◆ Task item: The whole of the data, every line, should come back exactly the same.

◆ Provided records:
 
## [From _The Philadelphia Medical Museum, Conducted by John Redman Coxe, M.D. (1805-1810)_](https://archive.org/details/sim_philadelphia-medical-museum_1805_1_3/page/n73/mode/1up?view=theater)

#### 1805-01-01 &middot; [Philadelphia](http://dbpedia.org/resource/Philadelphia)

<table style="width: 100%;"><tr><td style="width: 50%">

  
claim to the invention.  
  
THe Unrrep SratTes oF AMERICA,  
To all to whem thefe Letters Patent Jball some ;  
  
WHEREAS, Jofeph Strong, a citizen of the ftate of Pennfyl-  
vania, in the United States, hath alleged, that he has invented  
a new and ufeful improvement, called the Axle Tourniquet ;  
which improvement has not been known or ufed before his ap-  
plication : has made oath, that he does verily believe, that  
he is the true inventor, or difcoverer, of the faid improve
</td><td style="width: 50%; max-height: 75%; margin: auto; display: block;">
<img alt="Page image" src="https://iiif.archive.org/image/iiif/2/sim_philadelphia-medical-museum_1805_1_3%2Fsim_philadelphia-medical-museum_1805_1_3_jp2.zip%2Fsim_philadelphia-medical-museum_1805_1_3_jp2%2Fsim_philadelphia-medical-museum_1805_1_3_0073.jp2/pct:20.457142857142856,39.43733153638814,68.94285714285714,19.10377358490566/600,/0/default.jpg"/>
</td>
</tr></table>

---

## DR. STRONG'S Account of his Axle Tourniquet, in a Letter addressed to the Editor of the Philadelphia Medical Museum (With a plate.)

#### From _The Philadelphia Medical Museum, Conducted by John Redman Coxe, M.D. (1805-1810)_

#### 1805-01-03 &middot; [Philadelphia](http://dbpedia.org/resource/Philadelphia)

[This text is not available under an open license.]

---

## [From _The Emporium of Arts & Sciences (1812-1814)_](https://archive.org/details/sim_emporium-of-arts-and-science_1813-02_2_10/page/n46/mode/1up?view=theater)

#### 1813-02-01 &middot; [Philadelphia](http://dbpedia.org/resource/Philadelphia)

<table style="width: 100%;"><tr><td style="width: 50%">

◆ Result for this exercise:
## [From _The Philadelphia Medical Museum, Conducted by John Redman Coxe, M.D. (1805-1810)_](https://archive.org/details/sim_philadelphia-medical-museum_1805_1_3/page/n73/mode/1up?view=theater)

#### 1805-01-01 &middot; [Philadelphia](http://dbpedia.org/resource/Philadelphia)

<table style="width: 100%;"><tr><td style="width: 50%">

  
claim to the invention.  
  
THe Unrrep SratTes oF AMERICA,  
To all to whem thefe Letters Patent Jball some ;  
  
WHEREAS, Jofeph Strong, a citizen of the ftate of Pennfyl-  
vania, in the United States, hath alleged, that he has invented  
a new and ufeful improvement, called the Axle Tourniquet ;  
which improvement has not been known or ufed before his ap-  
plication : has made oath, that he does verily believe, that  
he is the true inventor, or difcoverer, of the faid improve
</td><td style="width: 50%; max-height: 75%; margin: auto; display: block;">
<img alt="Page image" src="https://iiif.archive.org/image/iiif/2/sim_philadelphia-medical-museum_1805_1_3%2Fsim_philadelphia-medical-museum_1805_1_3_jp2.zip%2Fsim_philadelphia-medical-museum_1805_1_3_jp2%2Fsim_philadelphia-medical-museum_1805_1_3_0073.jp2/pct:20.457142857142856,39.43733153638814,68.94285714285714,19.10377358490566/600,/0/default.jpg"/>
</td>
</tr></table>

---

## DR. STRONG'S Account of his Axle Tourniquet, in a Letter addressed to the Editor of the Philadelphia Medical Museum (With a plate.)

#### From _The Philadelphia Medical Museum, Conducted by John Redman Coxe, M.D. (1805-1810)_

#### 1805-01-03 &middot; [Philadelphia](http://dbpedia.org/resource/Philadelphia)

[This text is not available under an open license.]

---

## [From _The Emporium of Arts & Sciences (1812-1814)_](https://archive.org/details/sim_emporium-of-arts-and-science_1813-02_2_10/page/n46/mode/1up?view=theater)

#### 1813-02-01 &middot; [Philadelphia](http://dbpedia.org/resource/Philadelphia)

<table style="width: 100%;"><tr><td style="width: 50%">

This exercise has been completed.